═══ Data for analysis ═══
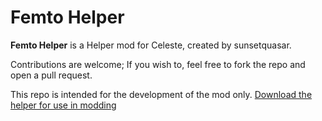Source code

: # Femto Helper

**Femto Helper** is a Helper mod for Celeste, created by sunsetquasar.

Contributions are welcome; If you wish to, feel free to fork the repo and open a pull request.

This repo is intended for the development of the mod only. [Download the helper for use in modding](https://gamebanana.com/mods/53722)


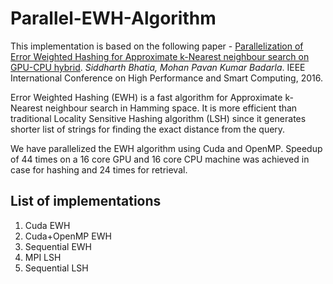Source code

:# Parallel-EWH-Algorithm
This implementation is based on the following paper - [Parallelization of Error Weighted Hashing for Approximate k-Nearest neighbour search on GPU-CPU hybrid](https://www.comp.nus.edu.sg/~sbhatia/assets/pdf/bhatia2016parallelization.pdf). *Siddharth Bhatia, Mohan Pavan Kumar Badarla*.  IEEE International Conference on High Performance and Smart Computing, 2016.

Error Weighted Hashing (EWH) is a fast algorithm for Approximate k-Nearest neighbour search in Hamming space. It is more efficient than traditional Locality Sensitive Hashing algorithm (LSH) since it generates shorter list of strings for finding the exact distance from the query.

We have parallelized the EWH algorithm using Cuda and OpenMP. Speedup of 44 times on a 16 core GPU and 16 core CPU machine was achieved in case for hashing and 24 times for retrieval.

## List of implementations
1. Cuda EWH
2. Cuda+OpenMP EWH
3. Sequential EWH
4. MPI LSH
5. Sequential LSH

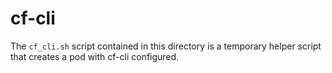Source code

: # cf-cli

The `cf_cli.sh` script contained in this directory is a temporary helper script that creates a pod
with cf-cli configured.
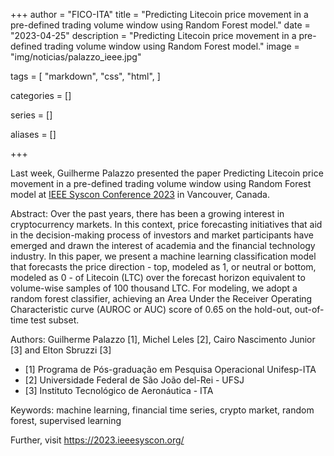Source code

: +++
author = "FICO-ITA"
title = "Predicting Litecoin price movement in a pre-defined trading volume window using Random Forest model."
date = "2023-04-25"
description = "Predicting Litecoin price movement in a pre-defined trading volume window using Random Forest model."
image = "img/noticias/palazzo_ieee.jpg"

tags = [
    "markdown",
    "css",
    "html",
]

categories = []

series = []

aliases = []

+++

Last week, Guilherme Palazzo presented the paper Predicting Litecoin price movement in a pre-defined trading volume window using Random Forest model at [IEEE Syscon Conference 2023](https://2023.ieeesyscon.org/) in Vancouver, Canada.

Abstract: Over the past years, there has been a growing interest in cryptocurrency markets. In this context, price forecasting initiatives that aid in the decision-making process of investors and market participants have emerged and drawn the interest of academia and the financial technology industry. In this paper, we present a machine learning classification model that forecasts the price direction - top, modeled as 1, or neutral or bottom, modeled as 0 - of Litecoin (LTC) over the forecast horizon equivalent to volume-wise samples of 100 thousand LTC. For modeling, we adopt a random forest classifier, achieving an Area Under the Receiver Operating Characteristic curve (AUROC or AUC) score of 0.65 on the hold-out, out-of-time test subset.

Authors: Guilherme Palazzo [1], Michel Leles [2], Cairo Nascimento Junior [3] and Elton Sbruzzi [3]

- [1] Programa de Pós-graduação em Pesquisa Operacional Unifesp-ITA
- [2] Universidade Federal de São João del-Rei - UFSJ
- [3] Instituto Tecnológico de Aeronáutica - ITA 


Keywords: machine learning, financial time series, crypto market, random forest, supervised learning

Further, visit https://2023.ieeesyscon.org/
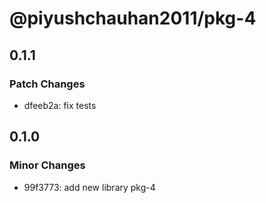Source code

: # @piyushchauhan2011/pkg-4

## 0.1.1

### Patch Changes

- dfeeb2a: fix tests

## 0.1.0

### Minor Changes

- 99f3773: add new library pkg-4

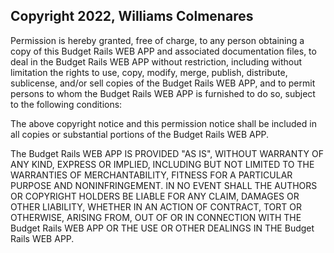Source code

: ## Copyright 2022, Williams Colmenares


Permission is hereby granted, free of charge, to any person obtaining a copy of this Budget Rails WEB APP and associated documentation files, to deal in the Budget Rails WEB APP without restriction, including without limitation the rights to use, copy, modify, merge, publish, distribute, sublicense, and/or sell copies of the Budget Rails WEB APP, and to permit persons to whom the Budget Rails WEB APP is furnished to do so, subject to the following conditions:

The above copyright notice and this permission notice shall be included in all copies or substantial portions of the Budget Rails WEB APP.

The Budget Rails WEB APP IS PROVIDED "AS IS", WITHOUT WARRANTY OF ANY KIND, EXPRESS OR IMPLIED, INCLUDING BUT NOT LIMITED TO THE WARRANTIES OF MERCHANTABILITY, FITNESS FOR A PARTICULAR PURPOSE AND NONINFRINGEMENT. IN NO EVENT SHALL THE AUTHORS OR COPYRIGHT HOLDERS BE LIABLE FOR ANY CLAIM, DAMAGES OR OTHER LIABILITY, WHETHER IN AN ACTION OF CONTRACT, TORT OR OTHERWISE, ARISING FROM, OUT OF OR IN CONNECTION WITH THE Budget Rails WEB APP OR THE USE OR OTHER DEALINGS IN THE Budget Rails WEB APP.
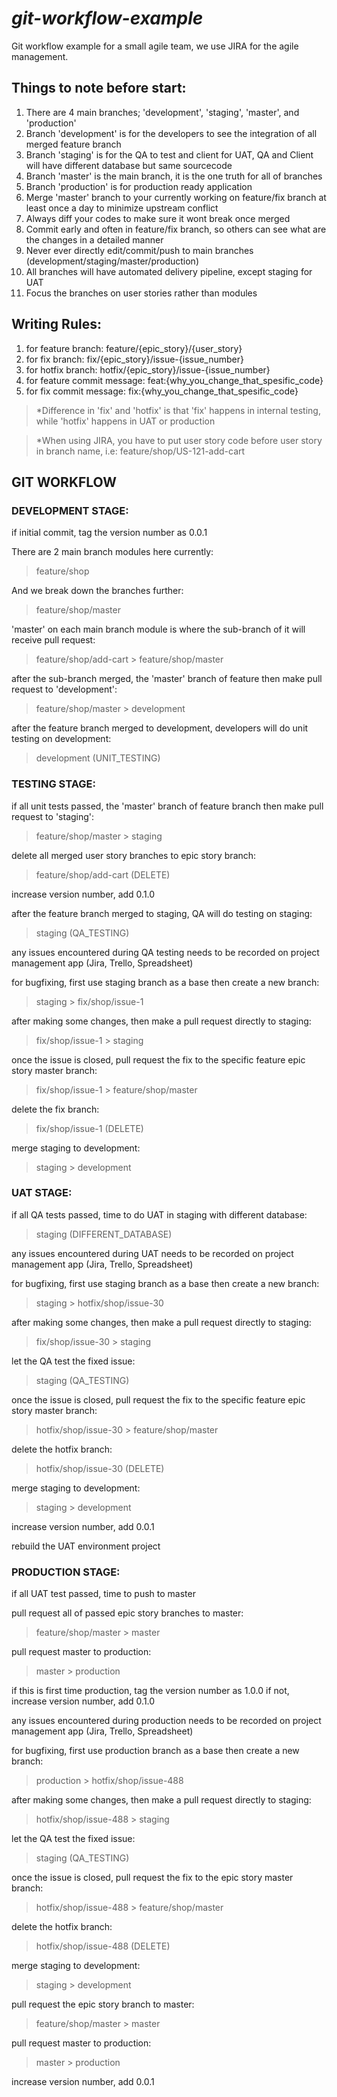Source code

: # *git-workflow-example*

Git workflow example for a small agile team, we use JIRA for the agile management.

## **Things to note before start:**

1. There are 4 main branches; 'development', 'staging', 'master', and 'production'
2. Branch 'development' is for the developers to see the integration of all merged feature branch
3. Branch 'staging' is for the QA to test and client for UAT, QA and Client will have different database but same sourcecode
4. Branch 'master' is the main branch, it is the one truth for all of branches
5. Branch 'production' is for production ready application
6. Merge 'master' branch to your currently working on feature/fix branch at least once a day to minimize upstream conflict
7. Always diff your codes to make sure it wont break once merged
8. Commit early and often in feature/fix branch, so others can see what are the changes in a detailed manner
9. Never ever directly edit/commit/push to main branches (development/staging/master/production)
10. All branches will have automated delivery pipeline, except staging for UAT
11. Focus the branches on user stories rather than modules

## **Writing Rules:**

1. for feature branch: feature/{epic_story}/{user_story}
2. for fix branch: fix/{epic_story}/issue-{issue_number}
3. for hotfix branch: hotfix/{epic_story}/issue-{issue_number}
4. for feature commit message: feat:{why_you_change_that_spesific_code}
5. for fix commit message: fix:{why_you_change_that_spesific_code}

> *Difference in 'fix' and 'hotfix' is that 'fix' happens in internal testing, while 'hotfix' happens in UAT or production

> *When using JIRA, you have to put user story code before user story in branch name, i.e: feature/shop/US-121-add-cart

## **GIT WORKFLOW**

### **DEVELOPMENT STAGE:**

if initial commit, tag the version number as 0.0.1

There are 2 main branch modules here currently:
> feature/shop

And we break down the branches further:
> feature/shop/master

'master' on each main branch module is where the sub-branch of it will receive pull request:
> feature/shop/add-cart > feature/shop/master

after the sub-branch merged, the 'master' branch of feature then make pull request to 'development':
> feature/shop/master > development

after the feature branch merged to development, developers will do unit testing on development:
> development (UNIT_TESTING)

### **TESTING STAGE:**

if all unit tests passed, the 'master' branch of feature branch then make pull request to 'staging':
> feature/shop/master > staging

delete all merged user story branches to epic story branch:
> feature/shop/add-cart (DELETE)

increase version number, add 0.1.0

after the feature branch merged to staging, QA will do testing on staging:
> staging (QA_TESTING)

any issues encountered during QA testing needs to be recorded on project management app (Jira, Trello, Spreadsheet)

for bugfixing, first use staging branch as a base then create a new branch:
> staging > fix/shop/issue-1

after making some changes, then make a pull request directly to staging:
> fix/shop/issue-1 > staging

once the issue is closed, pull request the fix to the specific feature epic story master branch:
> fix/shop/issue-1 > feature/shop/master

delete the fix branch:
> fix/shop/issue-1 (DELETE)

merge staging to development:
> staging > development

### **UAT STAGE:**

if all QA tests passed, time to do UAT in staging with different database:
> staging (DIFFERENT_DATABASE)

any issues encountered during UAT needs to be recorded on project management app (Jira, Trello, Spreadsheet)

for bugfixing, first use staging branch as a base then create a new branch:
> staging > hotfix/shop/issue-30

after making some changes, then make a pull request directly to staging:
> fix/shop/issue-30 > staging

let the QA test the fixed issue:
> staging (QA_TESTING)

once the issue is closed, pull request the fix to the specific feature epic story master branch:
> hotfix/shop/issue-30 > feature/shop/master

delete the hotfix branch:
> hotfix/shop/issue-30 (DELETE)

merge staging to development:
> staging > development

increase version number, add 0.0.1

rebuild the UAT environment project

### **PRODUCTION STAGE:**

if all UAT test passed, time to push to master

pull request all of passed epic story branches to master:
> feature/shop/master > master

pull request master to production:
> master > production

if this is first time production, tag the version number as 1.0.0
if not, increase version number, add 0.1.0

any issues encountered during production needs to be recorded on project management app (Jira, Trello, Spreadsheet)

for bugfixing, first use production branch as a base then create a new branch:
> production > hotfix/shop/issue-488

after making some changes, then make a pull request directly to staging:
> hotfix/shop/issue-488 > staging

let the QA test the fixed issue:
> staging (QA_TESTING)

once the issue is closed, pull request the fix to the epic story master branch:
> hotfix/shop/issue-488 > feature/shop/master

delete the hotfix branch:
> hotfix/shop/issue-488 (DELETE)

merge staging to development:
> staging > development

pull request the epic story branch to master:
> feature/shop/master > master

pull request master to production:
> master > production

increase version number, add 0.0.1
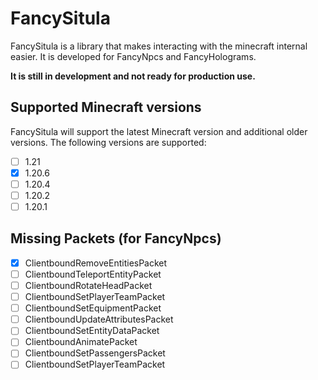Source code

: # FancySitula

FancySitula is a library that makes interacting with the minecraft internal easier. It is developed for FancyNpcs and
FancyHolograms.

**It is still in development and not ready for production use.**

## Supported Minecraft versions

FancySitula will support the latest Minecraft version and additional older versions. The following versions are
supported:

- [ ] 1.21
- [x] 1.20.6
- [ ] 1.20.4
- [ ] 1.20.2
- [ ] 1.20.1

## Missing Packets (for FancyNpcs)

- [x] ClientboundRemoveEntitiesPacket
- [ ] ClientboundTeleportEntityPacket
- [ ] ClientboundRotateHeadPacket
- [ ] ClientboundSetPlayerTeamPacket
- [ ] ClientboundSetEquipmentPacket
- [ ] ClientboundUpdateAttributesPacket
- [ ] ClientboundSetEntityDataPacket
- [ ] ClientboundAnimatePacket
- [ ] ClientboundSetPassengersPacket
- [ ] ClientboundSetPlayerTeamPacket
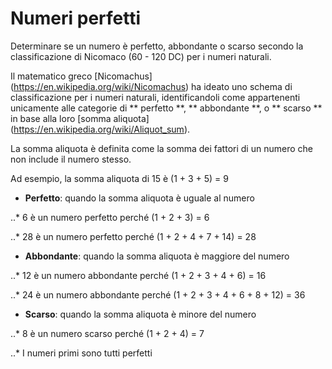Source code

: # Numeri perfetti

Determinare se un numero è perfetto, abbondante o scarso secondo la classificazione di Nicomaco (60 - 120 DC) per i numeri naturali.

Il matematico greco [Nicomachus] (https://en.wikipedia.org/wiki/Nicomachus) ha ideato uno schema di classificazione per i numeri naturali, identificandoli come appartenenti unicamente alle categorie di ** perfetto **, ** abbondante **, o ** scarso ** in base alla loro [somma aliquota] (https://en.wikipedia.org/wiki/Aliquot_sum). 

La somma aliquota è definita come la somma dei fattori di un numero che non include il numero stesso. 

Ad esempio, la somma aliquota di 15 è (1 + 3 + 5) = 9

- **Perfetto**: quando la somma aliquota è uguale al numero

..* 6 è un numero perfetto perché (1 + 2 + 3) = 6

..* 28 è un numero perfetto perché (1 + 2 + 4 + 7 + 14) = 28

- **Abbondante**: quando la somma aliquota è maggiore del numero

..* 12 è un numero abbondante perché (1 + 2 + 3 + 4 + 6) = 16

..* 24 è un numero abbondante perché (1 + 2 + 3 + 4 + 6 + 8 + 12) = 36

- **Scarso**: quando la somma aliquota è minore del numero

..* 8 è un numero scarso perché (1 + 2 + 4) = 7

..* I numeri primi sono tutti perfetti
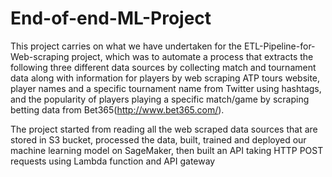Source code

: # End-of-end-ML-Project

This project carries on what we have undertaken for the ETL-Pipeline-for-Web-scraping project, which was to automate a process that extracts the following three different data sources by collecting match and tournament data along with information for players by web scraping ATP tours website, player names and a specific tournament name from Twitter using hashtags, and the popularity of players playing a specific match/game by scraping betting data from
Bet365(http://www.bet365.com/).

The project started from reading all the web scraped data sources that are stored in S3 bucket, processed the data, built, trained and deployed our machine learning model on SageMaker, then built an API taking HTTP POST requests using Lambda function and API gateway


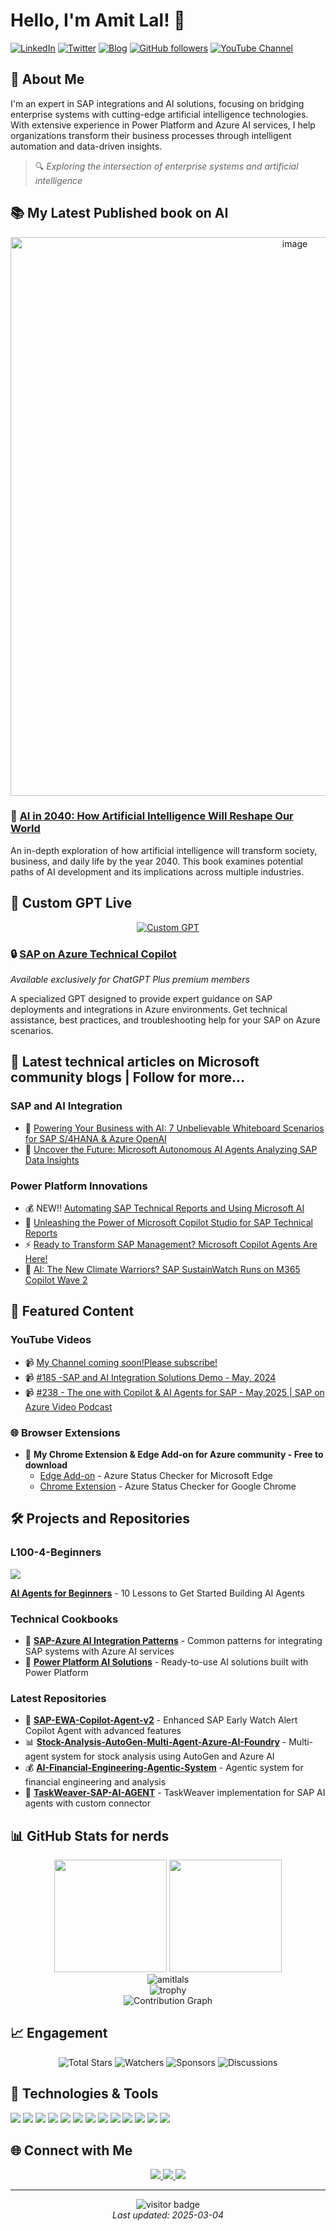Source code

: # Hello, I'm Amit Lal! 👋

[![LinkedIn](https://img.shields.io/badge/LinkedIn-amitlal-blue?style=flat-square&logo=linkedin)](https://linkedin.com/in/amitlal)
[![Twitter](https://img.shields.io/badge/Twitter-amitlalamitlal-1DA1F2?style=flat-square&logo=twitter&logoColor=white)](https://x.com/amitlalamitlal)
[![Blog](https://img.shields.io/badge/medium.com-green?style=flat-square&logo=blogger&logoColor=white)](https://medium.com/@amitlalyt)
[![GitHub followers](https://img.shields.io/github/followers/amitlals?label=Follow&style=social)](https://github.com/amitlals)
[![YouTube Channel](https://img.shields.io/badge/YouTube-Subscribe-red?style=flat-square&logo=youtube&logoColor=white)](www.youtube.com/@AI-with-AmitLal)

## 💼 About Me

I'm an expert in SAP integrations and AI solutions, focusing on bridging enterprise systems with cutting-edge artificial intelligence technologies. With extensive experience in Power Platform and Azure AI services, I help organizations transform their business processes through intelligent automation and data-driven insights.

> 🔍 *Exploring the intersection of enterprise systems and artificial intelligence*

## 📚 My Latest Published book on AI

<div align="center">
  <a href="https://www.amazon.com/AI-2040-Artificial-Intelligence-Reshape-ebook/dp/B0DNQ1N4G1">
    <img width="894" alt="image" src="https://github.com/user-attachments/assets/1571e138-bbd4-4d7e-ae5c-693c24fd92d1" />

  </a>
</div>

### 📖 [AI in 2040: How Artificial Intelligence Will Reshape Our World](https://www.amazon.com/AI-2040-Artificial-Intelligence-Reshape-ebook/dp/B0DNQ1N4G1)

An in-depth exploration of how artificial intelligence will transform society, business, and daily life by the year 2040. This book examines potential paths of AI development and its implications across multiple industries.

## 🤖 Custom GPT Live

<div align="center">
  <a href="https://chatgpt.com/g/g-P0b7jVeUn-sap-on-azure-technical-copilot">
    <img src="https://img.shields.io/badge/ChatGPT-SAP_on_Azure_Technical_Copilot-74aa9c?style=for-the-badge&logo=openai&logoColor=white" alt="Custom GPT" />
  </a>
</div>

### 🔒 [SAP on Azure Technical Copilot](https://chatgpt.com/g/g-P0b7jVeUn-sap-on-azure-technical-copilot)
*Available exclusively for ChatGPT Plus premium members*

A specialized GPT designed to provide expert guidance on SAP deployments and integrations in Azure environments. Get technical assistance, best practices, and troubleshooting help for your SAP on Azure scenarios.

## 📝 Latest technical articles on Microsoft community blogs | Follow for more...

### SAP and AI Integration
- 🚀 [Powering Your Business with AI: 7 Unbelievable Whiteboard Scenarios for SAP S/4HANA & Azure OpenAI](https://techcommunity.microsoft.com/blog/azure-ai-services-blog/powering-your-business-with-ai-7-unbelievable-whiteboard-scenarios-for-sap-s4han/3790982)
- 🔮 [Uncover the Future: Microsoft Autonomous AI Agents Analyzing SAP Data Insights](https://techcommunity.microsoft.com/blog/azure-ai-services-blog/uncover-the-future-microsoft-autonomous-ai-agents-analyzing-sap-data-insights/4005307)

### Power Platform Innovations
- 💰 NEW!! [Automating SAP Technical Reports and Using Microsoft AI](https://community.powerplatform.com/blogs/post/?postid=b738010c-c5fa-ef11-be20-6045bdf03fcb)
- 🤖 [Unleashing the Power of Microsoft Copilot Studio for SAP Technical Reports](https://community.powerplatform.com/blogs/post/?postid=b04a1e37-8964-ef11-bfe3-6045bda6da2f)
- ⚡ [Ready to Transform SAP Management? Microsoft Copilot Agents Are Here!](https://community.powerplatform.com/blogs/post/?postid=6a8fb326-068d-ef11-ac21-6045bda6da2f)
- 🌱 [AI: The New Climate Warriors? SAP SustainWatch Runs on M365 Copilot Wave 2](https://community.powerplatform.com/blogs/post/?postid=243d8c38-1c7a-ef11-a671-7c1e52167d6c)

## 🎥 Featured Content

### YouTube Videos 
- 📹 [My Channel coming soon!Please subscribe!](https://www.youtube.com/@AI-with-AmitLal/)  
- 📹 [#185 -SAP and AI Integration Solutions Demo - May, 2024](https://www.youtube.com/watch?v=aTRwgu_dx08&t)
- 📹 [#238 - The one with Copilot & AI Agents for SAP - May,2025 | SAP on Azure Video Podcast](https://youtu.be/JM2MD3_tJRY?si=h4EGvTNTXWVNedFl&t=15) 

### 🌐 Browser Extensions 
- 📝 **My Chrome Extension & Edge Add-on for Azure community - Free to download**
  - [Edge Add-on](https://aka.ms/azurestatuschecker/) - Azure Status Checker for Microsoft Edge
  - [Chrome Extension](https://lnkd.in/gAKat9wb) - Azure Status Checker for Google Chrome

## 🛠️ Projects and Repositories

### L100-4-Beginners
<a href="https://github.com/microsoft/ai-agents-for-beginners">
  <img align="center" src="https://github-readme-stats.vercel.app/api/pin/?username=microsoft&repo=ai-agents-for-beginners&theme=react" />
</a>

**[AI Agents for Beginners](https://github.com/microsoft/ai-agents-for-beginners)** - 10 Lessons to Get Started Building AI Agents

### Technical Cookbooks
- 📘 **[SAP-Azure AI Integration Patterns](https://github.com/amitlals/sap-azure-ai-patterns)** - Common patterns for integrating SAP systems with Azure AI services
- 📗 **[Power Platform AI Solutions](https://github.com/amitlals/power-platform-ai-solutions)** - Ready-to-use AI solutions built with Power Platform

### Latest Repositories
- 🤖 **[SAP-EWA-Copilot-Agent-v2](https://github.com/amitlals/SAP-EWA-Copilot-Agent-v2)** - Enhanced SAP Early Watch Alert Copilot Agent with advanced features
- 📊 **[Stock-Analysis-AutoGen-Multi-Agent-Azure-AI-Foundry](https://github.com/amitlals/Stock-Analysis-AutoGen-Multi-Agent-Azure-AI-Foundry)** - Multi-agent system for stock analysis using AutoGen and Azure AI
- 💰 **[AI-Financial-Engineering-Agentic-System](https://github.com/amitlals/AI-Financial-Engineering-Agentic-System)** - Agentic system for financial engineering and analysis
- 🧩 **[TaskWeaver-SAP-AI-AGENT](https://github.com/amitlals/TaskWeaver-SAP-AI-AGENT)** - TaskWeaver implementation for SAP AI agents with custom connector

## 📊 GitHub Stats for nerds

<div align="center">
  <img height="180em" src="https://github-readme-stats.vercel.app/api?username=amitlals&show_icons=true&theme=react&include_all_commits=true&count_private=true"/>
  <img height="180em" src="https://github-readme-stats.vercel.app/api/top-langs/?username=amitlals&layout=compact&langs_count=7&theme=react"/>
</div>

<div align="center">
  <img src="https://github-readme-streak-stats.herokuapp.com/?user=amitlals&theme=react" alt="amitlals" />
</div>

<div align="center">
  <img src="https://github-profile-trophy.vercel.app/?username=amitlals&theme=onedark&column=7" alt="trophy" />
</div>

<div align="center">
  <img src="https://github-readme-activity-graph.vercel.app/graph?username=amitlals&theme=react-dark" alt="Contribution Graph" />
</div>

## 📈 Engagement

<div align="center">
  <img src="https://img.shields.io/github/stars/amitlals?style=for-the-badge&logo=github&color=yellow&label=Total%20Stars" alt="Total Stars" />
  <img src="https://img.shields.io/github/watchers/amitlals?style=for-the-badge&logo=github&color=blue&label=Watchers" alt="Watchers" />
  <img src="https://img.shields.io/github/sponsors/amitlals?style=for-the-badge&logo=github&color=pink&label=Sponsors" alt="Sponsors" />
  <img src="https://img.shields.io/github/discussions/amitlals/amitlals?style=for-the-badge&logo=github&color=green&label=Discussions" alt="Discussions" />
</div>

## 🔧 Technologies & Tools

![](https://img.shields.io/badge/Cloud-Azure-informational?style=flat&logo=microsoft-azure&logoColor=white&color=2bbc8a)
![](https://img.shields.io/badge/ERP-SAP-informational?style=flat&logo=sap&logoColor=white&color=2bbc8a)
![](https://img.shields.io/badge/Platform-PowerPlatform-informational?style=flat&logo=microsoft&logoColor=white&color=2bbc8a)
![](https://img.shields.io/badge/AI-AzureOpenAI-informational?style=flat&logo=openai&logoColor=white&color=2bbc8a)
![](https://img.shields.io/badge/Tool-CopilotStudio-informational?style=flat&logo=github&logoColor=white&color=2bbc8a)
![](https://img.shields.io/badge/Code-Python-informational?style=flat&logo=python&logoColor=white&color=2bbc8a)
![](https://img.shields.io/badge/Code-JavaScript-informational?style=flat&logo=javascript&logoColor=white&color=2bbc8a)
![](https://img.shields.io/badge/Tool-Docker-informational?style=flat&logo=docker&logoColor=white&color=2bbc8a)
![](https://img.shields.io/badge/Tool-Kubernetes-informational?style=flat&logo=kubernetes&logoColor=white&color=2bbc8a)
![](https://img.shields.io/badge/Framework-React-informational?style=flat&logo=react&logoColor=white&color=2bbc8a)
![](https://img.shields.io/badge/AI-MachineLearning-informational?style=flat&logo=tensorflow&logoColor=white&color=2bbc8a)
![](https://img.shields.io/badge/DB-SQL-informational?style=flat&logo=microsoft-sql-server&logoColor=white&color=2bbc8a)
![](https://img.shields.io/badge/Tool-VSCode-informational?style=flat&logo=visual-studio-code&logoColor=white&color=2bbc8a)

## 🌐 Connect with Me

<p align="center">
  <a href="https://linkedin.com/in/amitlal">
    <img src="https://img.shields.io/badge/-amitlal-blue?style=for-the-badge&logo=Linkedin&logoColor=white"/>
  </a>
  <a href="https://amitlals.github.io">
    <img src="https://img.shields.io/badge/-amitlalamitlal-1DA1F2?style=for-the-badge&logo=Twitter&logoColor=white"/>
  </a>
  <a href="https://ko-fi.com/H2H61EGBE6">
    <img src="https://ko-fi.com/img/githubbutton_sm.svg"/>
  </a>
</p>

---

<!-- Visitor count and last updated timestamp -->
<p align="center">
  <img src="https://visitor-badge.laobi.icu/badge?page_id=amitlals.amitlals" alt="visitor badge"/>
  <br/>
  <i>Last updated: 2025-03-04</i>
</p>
═══
▶ **Your assignment**: Write out exactly the opening lines of the data, stopping after the line that holds "creates a pod". Exclude pictures.

▶ **Task solution**:
Source code

: # Femto Helper

**Femto Helper** is a Helper mod for Celeste, created by sunsetquasar.

Contributions are welcome; If you wish to, feel free to fork the repo and open a pull request.

This repo is intended for the development of the mod only. [Download the helper for use in modding](https://gamebanana.com/mods/53722)


Source code

:# Parallel-EWH-Algorithm
This implementation is based on the following paper - [Parallelization of Error Weighted Hashing for Approximate k-Nearest neighbour search on GPU-CPU hybrid](https://www.comp.nus.edu.sg/~sbhatia/assets/pdf/bhatia2016parallelization.pdf). *Siddharth Bhatia, Mohan Pavan Kumar Badarla*.  IEEE International Conference on High Performance and Smart Computing, 2016.

Error Weighted Hashing (EWH) is a fast algorithm for Approximate k-Nearest neighbour search in Hamming space. It is more efficient than traditional Locality Sensitive Hashing algorithm (LSH) since it generates shorter list of strings for finding the exact distance from the query.

We have parallelized the EWH algorithm using Cuda and OpenMP. Speedup of 44 times on a 16 core GPU and 16 core CPU machine was achieved in case for hashing and 24 times for retrieval.

## List of implementations
1. Cuda EWH
2. Cuda+OpenMP EWH
3. Sequential EWH
4. MPI LSH
5. Sequential LSH

Source code

: # cf-cli

The `cf_cli.sh` script contained in this directory is a temporary helper script that creates a pod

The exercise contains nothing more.